The yen is in retreat again after Japanese officials intervened aggressively last Friday to arrest its decline. Spot USD/JPY has added 1.23 figure to last trade at Y148.88, with the yen lagging all its G10 peers.

  • The authorities stepped in after hours Friday, taking advantage of thin liquidity, and took action to prop up the yen. The intervention was not officially confirmed, but was flagged in a number of source reports. It may have been to the tune of over $30bn, according to an FT article.
  • Fundamentally, the current conditions are skewed towards continued yen depreciation, which raises questions over the sustainability of Japan's policy mix.

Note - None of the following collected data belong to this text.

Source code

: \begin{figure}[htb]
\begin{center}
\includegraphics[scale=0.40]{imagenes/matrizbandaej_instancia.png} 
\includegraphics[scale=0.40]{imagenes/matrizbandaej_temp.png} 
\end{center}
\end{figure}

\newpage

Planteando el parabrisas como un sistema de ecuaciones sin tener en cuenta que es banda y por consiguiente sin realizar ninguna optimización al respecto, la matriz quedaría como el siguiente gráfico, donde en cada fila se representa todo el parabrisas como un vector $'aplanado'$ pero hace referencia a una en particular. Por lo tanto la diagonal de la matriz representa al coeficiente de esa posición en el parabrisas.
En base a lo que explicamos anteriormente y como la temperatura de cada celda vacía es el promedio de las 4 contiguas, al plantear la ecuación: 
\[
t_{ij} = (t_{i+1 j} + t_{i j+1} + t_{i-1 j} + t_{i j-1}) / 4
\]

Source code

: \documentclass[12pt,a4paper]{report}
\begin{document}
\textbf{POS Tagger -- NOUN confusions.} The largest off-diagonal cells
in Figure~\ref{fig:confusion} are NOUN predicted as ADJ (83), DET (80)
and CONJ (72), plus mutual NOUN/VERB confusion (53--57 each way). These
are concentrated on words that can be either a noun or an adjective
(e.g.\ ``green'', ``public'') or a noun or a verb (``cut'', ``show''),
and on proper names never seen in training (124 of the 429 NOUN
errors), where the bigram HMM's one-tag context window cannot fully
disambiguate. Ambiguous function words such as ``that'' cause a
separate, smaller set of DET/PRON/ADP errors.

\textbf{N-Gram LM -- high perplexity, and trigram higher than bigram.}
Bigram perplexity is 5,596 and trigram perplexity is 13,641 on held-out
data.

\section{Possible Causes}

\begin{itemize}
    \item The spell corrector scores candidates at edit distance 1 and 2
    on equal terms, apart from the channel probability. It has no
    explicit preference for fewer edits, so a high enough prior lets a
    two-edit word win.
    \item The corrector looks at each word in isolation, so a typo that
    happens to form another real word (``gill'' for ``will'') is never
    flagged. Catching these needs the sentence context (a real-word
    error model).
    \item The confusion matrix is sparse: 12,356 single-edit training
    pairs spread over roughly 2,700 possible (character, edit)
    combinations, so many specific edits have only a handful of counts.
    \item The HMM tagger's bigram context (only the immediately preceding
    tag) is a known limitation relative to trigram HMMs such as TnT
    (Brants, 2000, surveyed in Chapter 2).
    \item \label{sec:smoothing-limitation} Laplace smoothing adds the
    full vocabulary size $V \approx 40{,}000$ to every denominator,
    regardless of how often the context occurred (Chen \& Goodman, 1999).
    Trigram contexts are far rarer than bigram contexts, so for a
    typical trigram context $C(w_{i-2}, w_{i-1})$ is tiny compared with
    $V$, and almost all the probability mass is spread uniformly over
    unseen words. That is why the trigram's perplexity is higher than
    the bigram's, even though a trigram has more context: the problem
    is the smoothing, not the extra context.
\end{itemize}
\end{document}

The BoJ has been adamant to stick with its ultra-loose monetary settings amidst a global wave of tightening. Japan's central bank will review monetary policy this Friday.
  • Better risk tone may amplify selling pressure to the yen. U.S. e-minis trade on the front foot, while the Nikkei 225 futures are pointing to a firmer open, after a decent Wall Street session last Friday.
  • USD/JPY implied volatilities surged ahead of the weekend, across the curve. One-week tenor was the big gainer, with 1-week/1-month & 1-week/1-year spreads plumbing new four-month lows.
  • From a technical viewpoint, eyes are on the multi-decade high printed last Friday at Y151.95. Bears look for losses towards former psychological resistance at Y150.00.